NEW PRAGUE, Minn. — The National Mastitis Council presented Joseph “Joe” Hogan with its Award of Excellence for Contribution to Mastitis Prevention and Control.

The 2006 council president, Hogan is an emeritus professor with The Ohio State University, and throughout his career at Ohio State, he maintained an internationally recognized research program in mastitis control and quality milk production.

Boehringer Ingelheim sponsors the award and presented Hogan with a $2,500 honorarium.

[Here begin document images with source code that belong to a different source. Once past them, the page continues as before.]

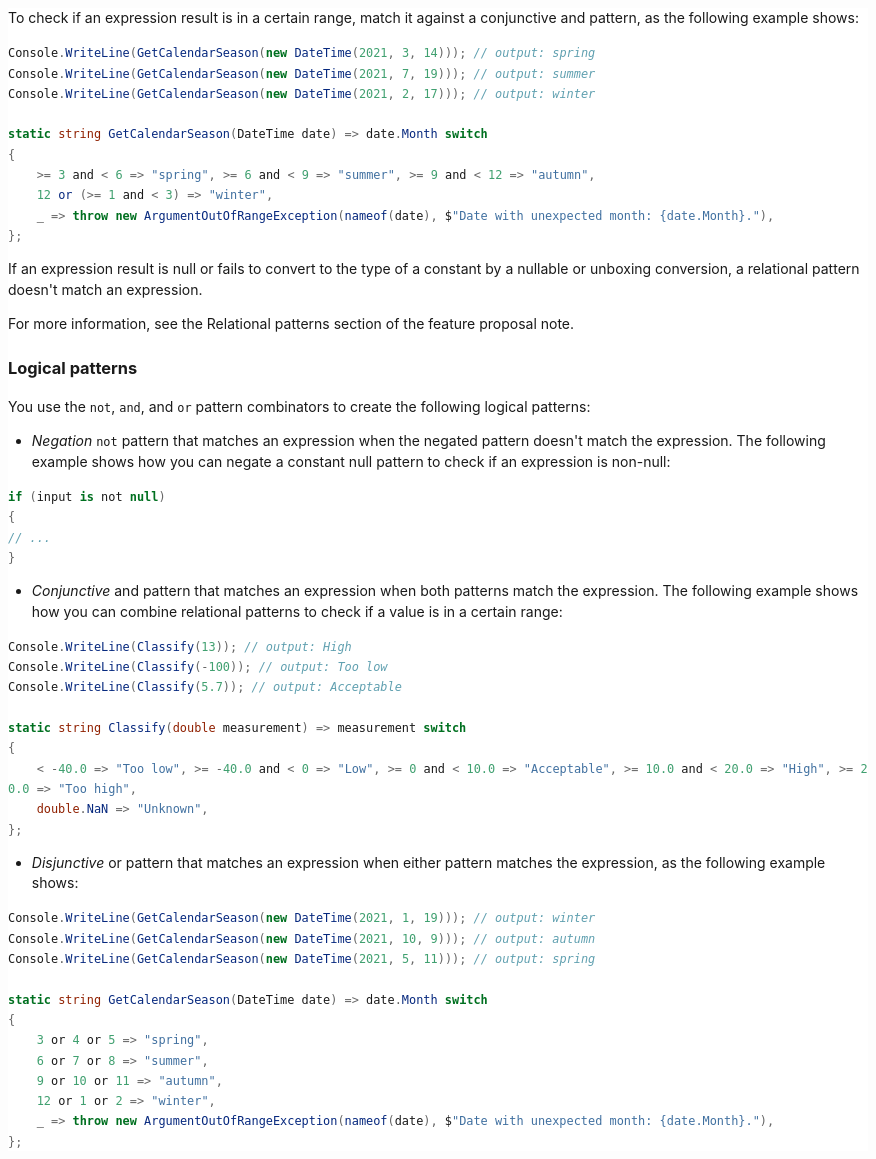 To check if an expression result is in a certain range, match it against a conjunctive and pattern, as the following example shows:

```csharp
Console.WriteLine(GetCalendarSeason(new DateTime(2021, 3, 14))); // output: spring
Console.WriteLine(GetCalendarSeason(new DateTime(2021, 7, 19))); // output: summer
Console.WriteLine(GetCalendarSeason(new DateTime(2021, 2, 17))); // output: winter

static string GetCalendarSeason(DateTime date) => date.Month switch
{
    >= 3 and < 6 => "spring", >= 6 and < 9 => "summer", >= 9 and < 12 => "autumn",
    12 or (>= 1 and < 3) => "winter",
    _ => throw new ArgumentOutOfRangeException(nameof(date), $"Date with unexpected month: {date.Month}."),
};
```

If an expression result is null or fails to convert to the type of a constant by a nullable or unboxing conversion, a relational pattern doesn't match an expression.

For more information, see the Relational patterns section of the feature proposal note.

### Logical patterns
You use the `not`, `and`, and `or` pattern combinators to create the following logical patterns:

- _Negation_ `not` pattern that matches an expression when the negated pattern doesn't match the expression. The following example shows how you can negate a constant null pattern to check if an expression is non-null:

```csharp
if (input is not null)
{
// ...
}
```
- _Conjunctive_ and pattern that matches an expression when both patterns match the expression. The following example shows how you can combine relational patterns to check if a value is in a certain range:

```csharp
Console.WriteLine(Classify(13)); // output: High
Console.WriteLine(Classify(-100)); // output: Too low
Console.WriteLine(Classify(5.7)); // output: Acceptable

static string Classify(double measurement) => measurement switch
{
    < -40.0 => "Too low", >= -40.0 and < 0 => "Low", >= 0 and < 10.0 => "Acceptable", >= 10.0 and < 20.0 => "High", >= 20.0 => "Too high",
    double.NaN => "Unknown",
};
```
- _Disjunctive_ or pattern that matches an expression when either pattern matches the expression, as the following example shows:

```csharp
Console.WriteLine(GetCalendarSeason(new DateTime(2021, 1, 19))); // output: winter
Console.WriteLine(GetCalendarSeason(new DateTime(2021, 10, 9))); // output: autumn
Console.WriteLine(GetCalendarSeason(new DateTime(2021, 5, 11))); // output: spring

static string GetCalendarSeason(DateTime date) => date.Month switch
{
    3 or 4 or 5 => "spring",
    6 or 7 or 8 => "summer",
    9 or 10 or 11 => "autumn",
    12 or 1 or 2 => "winter",
    _ => throw new ArgumentOutOfRangeException(nameof(date), $"Date with unexpected month: {date.Month}."),
};
```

A native of Jonesboro, La., Hogan earned his bachelor’s degree from Louisiana State University, master’s degree from the University of Kentucky and doctorate from the University of Vermont. In 1986, he became a post-doctoral researcher with the Ohio Agricultural Research and Development Center (OARDC) Mastitis Laboratory. A year later, he was promoted to research scientist in the department of dairy science, OARDC.

In 2011, Hogan became associate chair of the department of animal sciences, a position he held until his retirement in 2016. Last year, he was inducted into Ohio State’s Dairy Science Hall of Fame.

Hogan, who served on the council’s research committee for 19 years, helped write two versions of Current Concepts of Bovine Mastitis and Laboratory Handbook on Bovine Mastitis, and the Microbiological Procedures for the Diagnosis of Bovine Udder Infection.

One of his most notable contributions is developing and launching the NMC Scholars program. In addition to his many contributions to the council, Hogan also assisted the American Dairy Science Association (ADSA) and International Dairy Federation, and four years ago, he earned the ADSA Elanco Award for Excellence in Dairy Science.

Outreach

In addition to his research program, Hogan had an active Extension program. The foundation of his Extension program was an active milk culturing laboratory. Each year, thousands of milk and bedding samples were processed and results were used to aid dairy producers in monitoring milk quality on dairy farms.

Hogan also worked closely with many veterinarians who used the milk culturing laboratory as a service and sought advice with on-farm mastitis problems.